According to American Airlines, Flight 215 from Orlando to Los Angeles is on time 90% of the time. Suppose 150 flights are randomly selected. Find the probability that few than 125 flights are on time.
To find the probability that fewer than 125 flights are on time, we need to use the binomial probability formula.
The binomial probability formula is given by:
P(X=k) = (n choose k) * p^k * (1-p)^(n-k)
Where:
- P(X=k) is the probability of getting exactly k successes
- n is the total number of trials or flights in this case (150)
- k is the number of successes (flights on time) we are interested in (fewer than 125 in this case)
- p is the probability of success (flight on time), which is 0.90 according to American Airlines
- (n choose k) is the binomial coefficient and can be calculated as n! / (k! * (n - k)!)
Now, let's calculate the probability using this formula:
P(X < 125) = P(X=0) + P(X=1) + P(X=2) + ... + P(X=124)
We can use a statistical calculator or software to simplify this calculation.
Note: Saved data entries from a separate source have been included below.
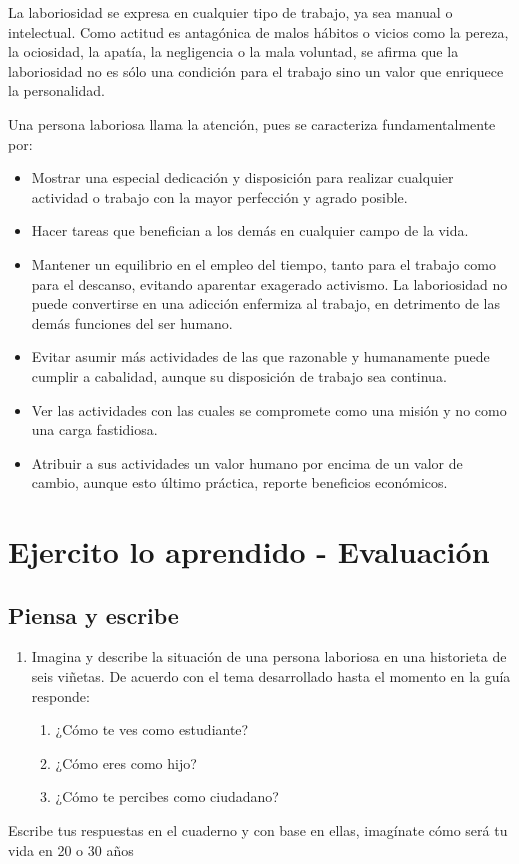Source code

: \documentclass[10pt,twoside]{article}
\begin{document}
La laboriosidad se expresa en cualquier tipo de trabajo, ya sea
manual o intelectual. Como actitud es antagónica de malos hábitos
o vicios como la pereza, la ociosidad, la apatía, la negligencia o la
mala voluntad, se afirma que la laboriosidad no es sólo una condición
para el trabajo sino un valor que enriquece la personalidad.

Una persona laboriosa llama la atención, pues se caracteriza
fundamentalmente por:
\begin{itemize}
\item Mostrar una especial dedicación y disposición para realizar
cualquier actividad o trabajo con la mayor perfección y
agrado posible.
\item Hacer tareas que benefician a los demás en cualquier campo
de la vida.
\item Mantener un equilibrio en el empleo del tiempo,
tanto para el trabajo como para el descanso, evitando
aparentar exagerado activismo. La laboriosidad no
puede convertirse en una adicción enfermiza al trabajo,
en detrimento de las demás funciones del ser humano.
\item Evitar asumir más actividades de las que razonable y
humanamente puede cumplir a cabalidad, aunque su
disposición de trabajo sea continua.
\item Ver las actividades con las cuales se compromete como
una misión y no como una carga fastidiosa.
\item Atribuir a sus actividades un valor humano por encima
de un valor de cambio, aunque esto último
práctica, reporte beneficios económicos.
\end{itemize}
\section*{Ejercito lo aprendido - Evaluaci\'{o}n}
\subsection*{Piensa y escribe}
\begin{enumerate}
\item Imagina y describe la situación de una persona laboriosa en
una historieta de seis viñetas.
De acuerdo con el tema desarrollado hasta el momento en la
guía responde:
\begin{enumerate}
\item ¿Cómo te ves como estudiante?
\item ¿Cómo eres como hijo?
\item ¿Cómo te percibes como ciudadano?
\end{enumerate}
\end{enumerate}
Escribe tus respuestas en el cuaderno y con base en ellas,
imagínate cómo será tu vida en 20 o 30 años
\end{document}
However, I will provide the steps to calculate the probabilities manually.
First, calculate (n choose k) and p^k * (1-p)^(n-k) for each value of k from 0 to 124.
For k = 0:
(n choose k) = 150! / (0! * (150 - 0)!) = 1
p^k * (1-p)^(n-k) = 0.90^0 * 0.10^(150-0) = 0.10^150 = very close to 0
For k = 1:
(n choose k) = 150! / (1! * (150 - 1)!) = 150
p^k * (1-p)^(n-k) = 0.90^1 * 0.10^(150-1) = 0.90^1 * 0.10^149
Repeat this calculation for k = 2 to 124.
Next, add up all the individual probabilities (P(X=0), P(X=1), P(X=2), ..., P(X=124)) to get the final probability of fewer than 125 flights being on time.
P(X < 125) = P(X=0) + P(X=1) + P(X=2) + ... + P(X=124)
Again, this calculation can be time-consuming manually, so it's recommended to use a statistical calculator or software to simplify the process.
To find the probability that fewer than 125 flights are on time, we can use the binomial distribution formula.
The binomial distribution formula is given by P(X=k) = C(n, k) * p^k * (1-p)^(n-k), where:
- P(X=k) is the probability of getting exactly k successes
- C(n, k) represents the combination of n items taken k at a time
- p is the probability of success on a single trial
- (1-p) is the probability of failure on a single trial
- n is the total number of trials
In this case, the probability of a flight being on time (success) is p = 0.9, since Flight 215 from Orlando to Los Angeles is on time 90% of the time. So, the probability of a flight being delayed (failure) is (1 - p) = 1 - 0.9 = 0.1.
We want to find the probability that fewer than 125 flights are on time, so we need to calculate P(X < 125), where X represents the number of flights on time.
Let's substitute these values into the formula:
P(X < 125) = sum of P(X=k) for k = 0 to 124
Now, let's calculate it step-by-step:
P(X < 125) = sum of P(X=k) for k = 0 to 124
P(X < 125) = Σ C(150, k) * (0.9)^k * (0.1)^(150-k) for k = 0 to 124
Since calculating this sum manually can be challenging, it's more convenient to use a statistical software or calculator to find the cumulative probability.